### [Data for the task]
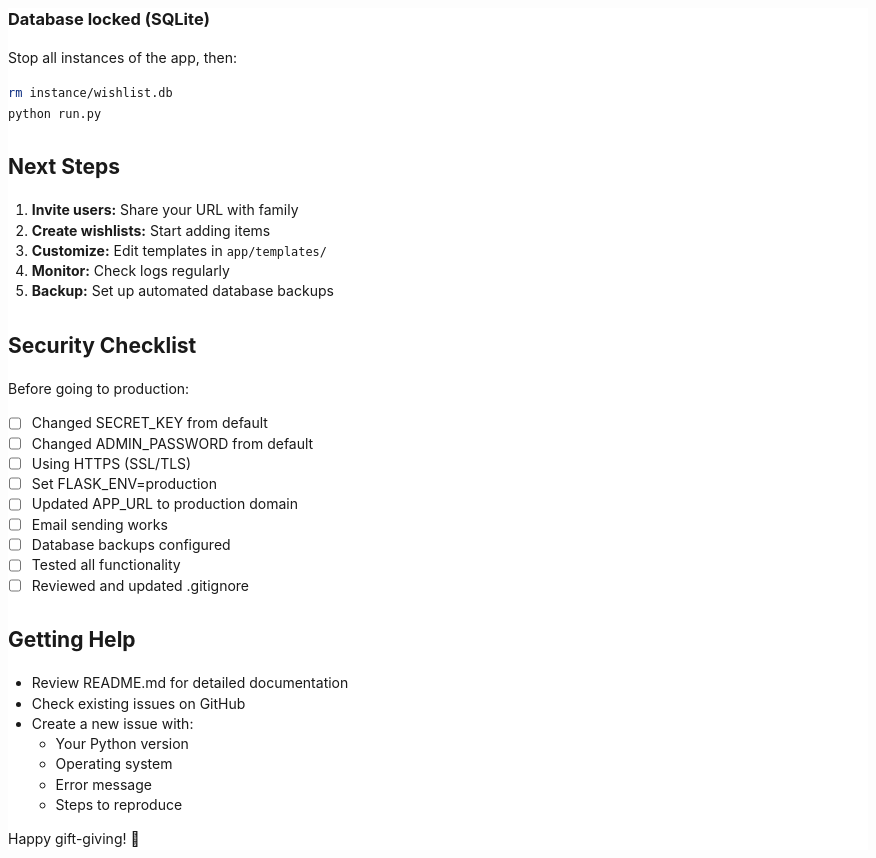### Database locked (SQLite)
Stop all instances of the app, then:
```bash
rm instance/wishlist.db
python run.py
```

## Next Steps

1. **Invite users:** Share your URL with family
2. **Create wishlists:** Start adding items
3. **Customize:** Edit templates in `app/templates/`
4. **Monitor:** Check logs regularly
5. **Backup:** Set up automated database backups

## Security Checklist

Before going to production:

- [ ] Changed SECRET_KEY from default
- [ ] Changed ADMIN_PASSWORD from default
- [ ] Using HTTPS (SSL/TLS)
- [ ] Set FLASK_ENV=production
- [ ] Updated APP_URL to production domain
- [ ] Email sending works
- [ ] Database backups configured
- [ ] Tested all functionality
- [ ] Reviewed and updated .gitignore

## Getting Help

- Review README.md for detailed documentation
- Check existing issues on GitHub
- Create a new issue with:
  - Your Python version
  - Operating system
  - Error message
  - Steps to reproduce

Happy gift-giving! 🎁
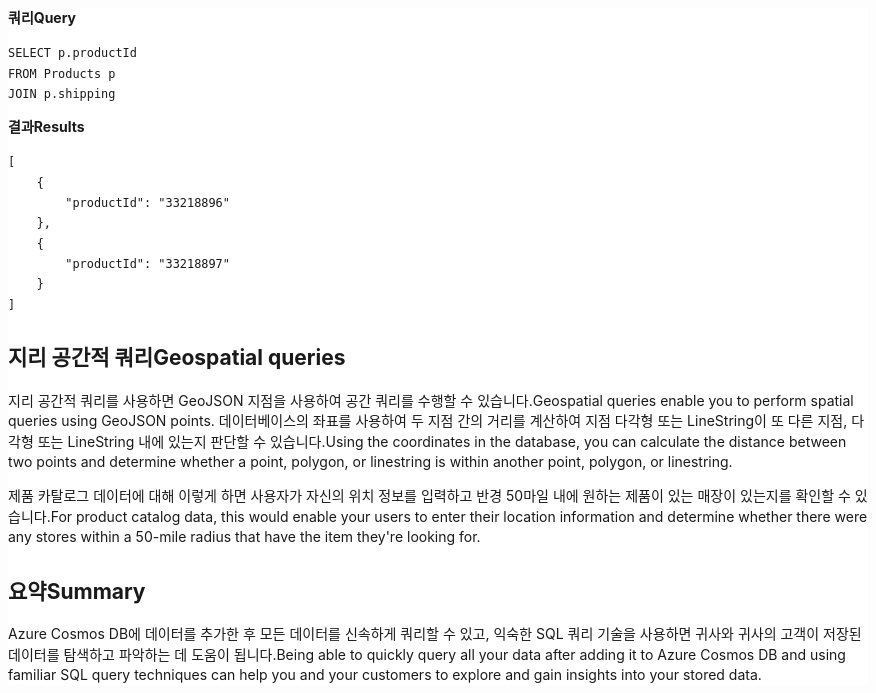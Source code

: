 <span data-ttu-id="c0fb1-156">**쿼리**</span><span class="sxs-lookup"><span data-stu-id="c0fb1-156">**Query**</span></span>

    SELECT p.productId
    FROM Products p
    JOIN p.shipping

<span data-ttu-id="c0fb1-157">**결과**</span><span class="sxs-lookup"><span data-stu-id="c0fb1-157">**Results**</span></span>

    [
        {
            "productId": "33218896"
        },
        {
            "productId": "33218897"
        }
    ]

## <a name="geospatial-queries"></a><span data-ttu-id="c0fb1-158">지리 공간적 쿼리</span><span class="sxs-lookup"><span data-stu-id="c0fb1-158">Geospatial queries</span></span>

<span data-ttu-id="c0fb1-159">지리 공간적 쿼리를 사용하면 GeoJSON 지점을 사용하여 공간 쿼리를 수행할 수 있습니다.</span><span class="sxs-lookup"><span data-stu-id="c0fb1-159">Geospatial queries enable you to perform spatial queries using GeoJSON points.</span></span> <span data-ttu-id="c0fb1-160">데이터베이스의 좌표를 사용하여 두 지점 간의 거리를 계산하여 지점 다각형 또는 LineString이 또 다른 지점, 다각형 또는 LineString 내에 있는지 판단할 수 있습니다.</span><span class="sxs-lookup"><span data-stu-id="c0fb1-160">Using the coordinates in the database, you can calculate the distance between two points and determine whether a point, polygon, or linestring is within another point, polygon, or linestring.</span></span>

<span data-ttu-id="c0fb1-161">제품 카탈로그 데이터에 대해 이렇게 하면 사용자가 자신의 위치 정보를 입력하고 반경 50마일 내에 원하는 제품이 있는 매장이 있는지를 확인할 수 있습니다.</span><span class="sxs-lookup"><span data-stu-id="c0fb1-161">For product catalog data, this would enable your users to enter their location information and determine whether there were any stores within a 50-mile radius that have the item they're looking for.</span></span> 

## <a name="summary"></a><span data-ttu-id="c0fb1-162">요약</span><span class="sxs-lookup"><span data-stu-id="c0fb1-162">Summary</span></span>

<span data-ttu-id="c0fb1-163">Azure Cosmos DB에 데이터를 추가한 후 모든 데이터를 신속하게 쿼리할 수 있고, 익숙한 SQL 쿼리 기술을 사용하면 귀사와 귀사의 고객이 저장된 데이터를 탐색하고 파악하는 데 도움이 됩니다.</span><span class="sxs-lookup"><span data-stu-id="c0fb1-163">Being able to quickly query all your data after adding it to Azure Cosmos DB and using familiar SQL query techniques can help you and your customers to explore and gain insights into your stored data.</span></span>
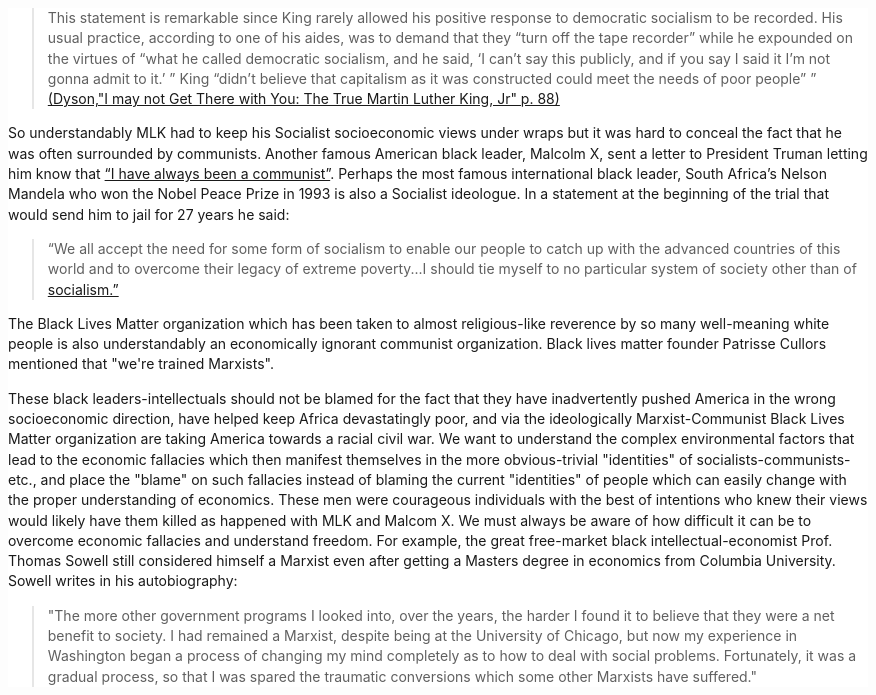 >This statement is remarkable since King rarely allowed his positive response to democratic socialism to be recorded. His usual practice, according to one of his aides, was to demand that they “turn off the tape recorder” while he expounded on the virtues of “what he called democratic socialism, and he said, ‘I can’t say this publicly, and if you say I said it I’m not gonna admit to it.’ ” King “didn’t believe that capitalism as it was constructed could meet the needs of poor people” ” [(Dyson,"I may not Get There with You: The True Martin Luther King, Jr" p. 88)](https://books.google.com/books?id=F7ljj_iyQcwC&pg=PA87&lpg=PA87&dq=%22King+also+contended,+in+1967,+that+%E2%80%9Cthe+roots+%5Bof+economic+injustice%5D+are+in+the+system+rather+than+in+men%22&source=bl&ots=aiAd2iTj9v&sig=ACfU3U2wI2T3iw9aW7v1OF8Qx75vPbFZsA&hl=en&sa=X&ved=2ahUKEwjG6s78xvjmAhWVnp4KHbATCZYQ6AEwAHoECAEQAQ#v=onepage&q=%22King%20also%20contended%2C%20in%201967%2C%20that%20%E2%80%9Cthe%20roots%20%5Bof%20economic%20injustice%5D%20are%20in%20the%20system%20rather%20than%20in%20men%22&f=false)

So understandably MLK had to keep his Socialist socioeconomic views under wraps but it was hard to conceal the fact that he was often surrounded by communists. Another famous American black leader, Malcolm X, sent a letter to President Truman letting him know that [“I have always been a communist”](https://books.google.com/books?id=RownbjVryWIC&pg=PT124&lpg=PT124&dq=%22I+have+always+been+a+communist%22+malcolm+x&source=bl&ots=0zculHF59I&sig=ACfU3U08S-Up8-ZXAnVbSZs0_Df5Bu7CdA&hl=en&sa=X&ved=2ahUKEwiAopS3x_jmAhVTop4KHbaxAzgQ6AEwAnoECAgQAQ#v=onepage&q=%22I%20have%20always%20been%20a%20communist%22%20malcolm%20x&f=false). Perhaps the most famous international black leader, South Africa’s Nelson Mandela who won the Nobel Peace Prize in 1993 is also a Socialist ideologue. In a statement at the beginning of the trial that would send him to jail for 27 years he said:

>“We all accept the need for some form of socialism to enable our people to catch up with the advanced countries of this world and to overcome their legacy of extreme poverty...I should tie myself to no particular system of society other than of [socialism.” ](https://books.google.com/books?id=beRL3schM0kC&pg=RA2-PA206&lpg=RA2-PA206&dq=%22We+all+accept+the+need+for+some+form+of+socialism+to+enable+our+people+to+catch+up+with+the+advanced%22&source=bl&ots=67XG2f71DK&sig=ACfU3U3ViPIrY7wN-Wp-h_ky-qKPzAlYtA&hl=en&sa=X&ved=2ahUKEwjA8tHXx_jmAhVGJTQIHdefAfQQ6AEwAnoECAgQAQ#v=onepage&q=%22We%20all%20accept%20the%20need%20for%20some%20form%20of%20socialism%20to%20enable%20our%20people%20to%20catch%20up%20with%20the%20advanced%22&f=false)

The Black Lives Matter organization which has been taken to almost religious-like reverence by so many well-meaning white people is also understandably an economically ignorant communist organization. Black lives matter founder Patrisse Cullors mentioned that "we're trained Marxists".

These black leaders-intellectuals should not be blamed for the fact that they have inadvertently pushed America in the wrong socioeconomic direction, have helped keep Africa devastatingly poor, and via the ideologically Marxist-Communist Black Lives Matter organization are taking America towards a racial civil war. We want to understand the complex environmental factors that lead to the economic fallacies which then manifest themselves in the more obvious-trivial "identities" of socialists-communists-etc., and place the "blame" on such fallacies instead of blaming the current "identities" of people which can easily change with the proper understanding of economics. These men were courageous individuals with the best of intentions who knew their views would likely have them killed as happened with MLK and Malcom X. We must always be aware of how difficult it can be to overcome economic fallacies and understand freedom. For example, the great free-market black intellectual-economist Prof. Thomas Sowell still considered himself a Marxist even after getting a Masters degree in economics from Columbia University. Sowell writes in his autobiography:

>"The more other government programs I looked into, over the years, the harder I found it to believe that they were a net benefit to society. I had remained a Marxist, despite being at the University of Chicago, but now my experience in Washington began a process of changing my mind completely as to how to deal with social problems. Fortunately, it was a gradual process, so that I was spared the traumatic conversions which some other Marxists have suffered."
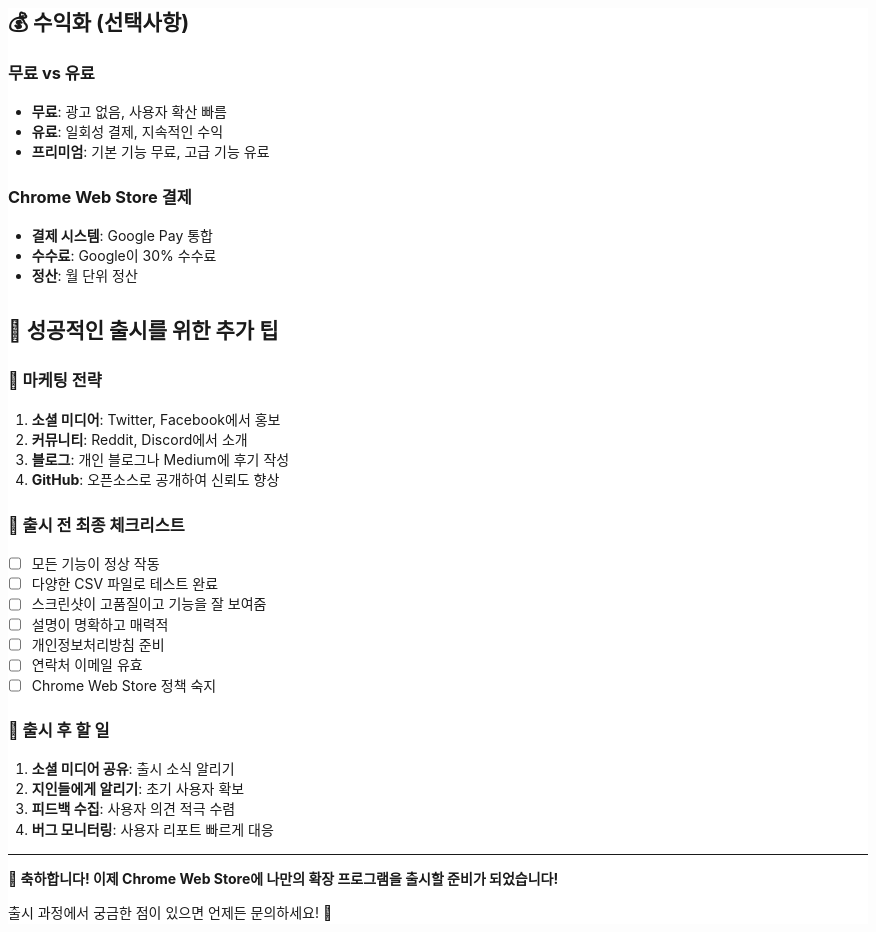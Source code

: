 ## 💰 수익화 (선택사항)

### **무료 vs 유료**
- **무료**: 광고 없음, 사용자 확산 빠름
- **유료**: 일회성 결제, 지속적인 수익
- **프리미엄**: 기본 기능 무료, 고급 기능 유료

### **Chrome Web Store 결제**
- **결제 시스템**: Google Pay 통합
- **수수료**: Google이 30% 수수료
- **정산**: 월 단위 정산

## 🎯 성공적인 출시를 위한 추가 팁

### **🚀 마케팅 전략**
1. **소셜 미디어**: Twitter, Facebook에서 홍보
2. **커뮤니티**: Reddit, Discord에서 소개
3. **블로그**: 개인 블로그나 Medium에 후기 작성
4. **GitHub**: 오픈소스로 공개하여 신뢰도 향상

### **📝 출시 전 최종 체크리스트**
- [ ] 모든 기능이 정상 작동
- [ ] 다양한 CSV 파일로 테스트 완료
- [ ] 스크린샷이 고품질이고 기능을 잘 보여줌
- [ ] 설명이 명확하고 매력적
- [ ] 개인정보처리방침 준비
- [ ] 연락처 이메일 유효
- [ ] Chrome Web Store 정책 숙지

### **🎉 출시 후 할 일**
1. **소셜 미디어 공유**: 출시 소식 알리기
2. **지인들에게 알리기**: 초기 사용자 확보
3. **피드백 수집**: 사용자 의견 적극 수렴
4. **버그 모니터링**: 사용자 리포트 빠르게 대응

---

**🎊 축하합니다! 이제 Chrome Web Store에 나만의 확장 프로그램을 출시할 준비가 되었습니다!**

출시 과정에서 궁금한 점이 있으면 언제든 문의하세요! 🚀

### [Your assignment]
Scan the entries above and show each line that contains the word "determine".

### [Answer to the exercise]
<span data-ttu-id="c0fb1-159">지리 공간적 쿼리를 사용하면 GeoJSON 지점을 사용하여 공간 쿼리를 수행할 수 있습니다.</span><span class="sxs-lookup"><span data-stu-id="c0fb1-159">Geospatial queries enable you to perform spatial queries using GeoJSON points.</span></span> <span data-ttu-id="c0fb1-160">데이터베이스의 좌표를 사용하여 두 지점 간의 거리를 계산하여 지점 다각형 또는 LineString이 또 다른 지점, 다각형 또는 LineString 내에 있는지 판단할 수 있습니다.</span><span class="sxs-lookup"><span data-stu-id="c0fb1-160">Using the coordinates in the database, you can calculate the distance between two points and determine whether a point, polygon, or linestring is within another point, polygon, or linestring.</span></span>
<span data-ttu-id="c0fb1-161">제품 카탈로그 데이터에 대해 이렇게 하면 사용자가 자신의 위치 정보를 입력하고 반경 50마일 내에 원하는 제품이 있는 매장이 있는지를 확인할 수 있습니다.</span><span class="sxs-lookup"><span data-stu-id="c0fb1-161">For product catalog data, this would enable your users to enter their location information and determine whether there were any stores within a 50-mile radius that have the item they're looking for.</span></span> 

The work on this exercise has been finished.